Thursday, February 7, 2008

Simple Ways to Prevent Data Loss

Sunday night, tomorrow you have an important presentation to deliver or assignment, then without any warning of any kind your screen freezes, you reboot the system after no response from the keyboard or mouse.

No problem the file will be auto saved, hang, what's this message hard disk drive (HDD) not detected ?! gulp, I'll try a reboot, same error!

This kind of scenario can make any IT battle hardened user fold on the spot, but it need not be this way.

The bad news

All hard drives have finite lives and MTBF (Mean Time Between Failure) as many other products, however HDD will fail when you least expect it or when it hurts most.

Magnetic storage media aka HDD are electro, mechanical devices which operate at the envelope of mechanical tolerances. What do we mean by this? Well modern hard drives spin platters at speeds from 4200 to 15K which are either metal or glass and covered by a process called spluttering a magnetic sensitive material, now the part which decodes and encodes data directly to the platters are part of the head stack assembly, now the tolerance bit, these heads have to repeat ably go to specific locations on the media quickly (less than 10MS), here is where issues can really happen.
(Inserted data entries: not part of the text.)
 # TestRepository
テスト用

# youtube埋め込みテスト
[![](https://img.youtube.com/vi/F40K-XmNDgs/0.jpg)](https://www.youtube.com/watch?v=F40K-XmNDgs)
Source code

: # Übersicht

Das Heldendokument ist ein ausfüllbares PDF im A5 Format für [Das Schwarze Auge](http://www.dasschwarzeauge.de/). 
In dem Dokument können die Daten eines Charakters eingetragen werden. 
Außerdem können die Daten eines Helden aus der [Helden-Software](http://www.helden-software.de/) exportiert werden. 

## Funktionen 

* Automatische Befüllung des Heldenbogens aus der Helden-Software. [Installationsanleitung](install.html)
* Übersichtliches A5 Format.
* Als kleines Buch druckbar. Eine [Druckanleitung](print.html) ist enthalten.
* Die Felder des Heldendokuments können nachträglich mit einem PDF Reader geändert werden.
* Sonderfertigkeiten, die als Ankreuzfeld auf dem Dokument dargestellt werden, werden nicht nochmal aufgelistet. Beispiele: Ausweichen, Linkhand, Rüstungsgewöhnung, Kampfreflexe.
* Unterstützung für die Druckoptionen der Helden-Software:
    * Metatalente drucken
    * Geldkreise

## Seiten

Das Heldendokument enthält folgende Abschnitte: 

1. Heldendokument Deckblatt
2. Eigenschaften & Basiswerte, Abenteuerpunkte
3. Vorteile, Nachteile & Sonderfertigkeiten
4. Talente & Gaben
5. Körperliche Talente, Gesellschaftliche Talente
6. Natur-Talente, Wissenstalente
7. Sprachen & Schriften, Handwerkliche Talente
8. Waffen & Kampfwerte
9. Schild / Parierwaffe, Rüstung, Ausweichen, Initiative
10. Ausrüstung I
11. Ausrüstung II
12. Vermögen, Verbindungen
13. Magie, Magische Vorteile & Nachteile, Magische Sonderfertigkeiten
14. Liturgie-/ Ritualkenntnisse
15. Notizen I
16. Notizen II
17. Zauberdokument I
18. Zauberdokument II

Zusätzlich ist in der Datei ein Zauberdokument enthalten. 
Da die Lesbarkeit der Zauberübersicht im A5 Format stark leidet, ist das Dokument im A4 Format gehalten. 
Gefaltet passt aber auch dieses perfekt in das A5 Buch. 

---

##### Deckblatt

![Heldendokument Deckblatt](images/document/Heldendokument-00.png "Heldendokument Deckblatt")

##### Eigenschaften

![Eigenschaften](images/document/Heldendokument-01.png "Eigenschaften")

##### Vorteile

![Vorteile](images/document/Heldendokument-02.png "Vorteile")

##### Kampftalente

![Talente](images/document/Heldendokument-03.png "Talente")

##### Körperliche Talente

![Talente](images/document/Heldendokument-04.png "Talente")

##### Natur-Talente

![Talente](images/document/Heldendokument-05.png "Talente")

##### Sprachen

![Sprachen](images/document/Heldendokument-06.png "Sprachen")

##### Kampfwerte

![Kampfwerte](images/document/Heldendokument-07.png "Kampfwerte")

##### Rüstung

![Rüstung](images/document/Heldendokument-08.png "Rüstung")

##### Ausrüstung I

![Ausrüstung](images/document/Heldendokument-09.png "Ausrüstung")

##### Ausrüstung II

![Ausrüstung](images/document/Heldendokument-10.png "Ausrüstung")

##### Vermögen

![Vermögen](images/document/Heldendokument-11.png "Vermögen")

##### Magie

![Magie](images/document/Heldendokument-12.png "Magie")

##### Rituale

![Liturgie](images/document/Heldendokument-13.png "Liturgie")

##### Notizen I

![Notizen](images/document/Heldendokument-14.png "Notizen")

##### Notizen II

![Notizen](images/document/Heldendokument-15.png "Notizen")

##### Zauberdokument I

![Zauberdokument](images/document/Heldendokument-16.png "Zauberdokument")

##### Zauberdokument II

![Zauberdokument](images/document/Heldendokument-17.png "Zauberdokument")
The heads "fly" above the platters and contrary to popular belief the disk enclosure is not a vacuum, or how could the heads "fly" above the surface?

Now, due to heat, vibration, shock or system malfunction the head stack assembly may place the heads directly on the surface in a inappropriate place and way, thus damaging the surface; you have what most people would call a head crash.

The heat is on

Ok, so heat really can cause issues for your hard drive and here is why. Excessive heat to the media can cause the thermal expansion to the head stack assembly, thus "shifting" the precise alignment. Magnetic properties also change with thermal variations, and finally the PCB (printed circuit board) can enter a thermal runaway scenario; The motor control chip gets warm, the ambient and working temperature of the drive increases, this affects the resistance to failure which is often the main failure type of PCB failure.

UPS, UPS and away

Finally power cycling of hard drive media can cause catastrophic failure along with excess power and brownouts. Typically this type of failure causes clicking or noisy media.

The good news

Most of the above issues can very easily be avoided with such items as hard drive cooling kits, these supply cool air directly to the hard drive enclosure and PCB.